Atheism vs Theism. If your wrong which is worse ?

That is better known as Pascal’s Wager, which was decisively refuted. First of all, it is a false dilemma to post a choice between the Judeo-Christianity god and atheism when you have a large number of religions to choose from. Which leads to the question of “which religion do you choose?”

You can’t choose all of them, since some forbid you worshipping other gods.

That looks like circular argument to me. You have to believe god to believe god.

Nope, doesn’t work.

Well if you don’t beleive in something and that something slaps you in the face… you beleive in it. :slight_smile: Yep the argument is circular… but not invalid when the “almighty” decides to show up… if he does and breaks the circle.

Overall its a theoretical question. I’m not talking about being happy as a theist or logical as an atheist… just whose position is worse when wrong. I would be interested in more beleivers saying why being an atheist would be worse if we were wrong.

I think theists have a better time. That is, if they are followers in organised religion.
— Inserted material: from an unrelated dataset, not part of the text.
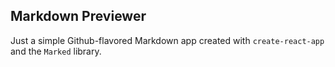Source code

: ## Markdown Previewer

Just a simple Github-flavored Markdown app created with `create-react-app` and the `Marked` library.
I know friends (mostly females) who are rather literal interpreters of the Bible, and despite all the evidence provided against a straightforward intepretation of Genesis - eg evolution (note: evidence suggesting a valid case for evolution, not proof for evolution) and fossils, they are able to withstand these attacks with their faith, preferring (they know the arguments for and against) to believe that the Bible has got the facts correct. Obviously, they are not biologists or geologists wannabes.

But their self-assuredness has always surprised and stupefied me, because I find it difficult to reconcile such beliefs to the evidence.

The funny thing is that they probably are surprised and stupefied by my stance as well. :wink:

I think the presence of a “correct” doctrine, and their acceptance of this doctrine, makes their life a lot easier than trying to find answers to “why are we here?” “how old is the universe” when the mind occasionally wanders into Philosophy-land. Existence has a sense of purpose, for them.

There’s no right answer for a simple reason: Infinite reward or punishment, if it exists, is arbitrary, because any finite number of anything compared to infinity is nothing. Literally, if you go to Hell or Heaven, it was for nothing (n = some finite number; n/infinity = 0). The decision to consign you to perdition or reward you with paradise for your life makes as much sense, quantitatively, as deciding the same over a coin toss.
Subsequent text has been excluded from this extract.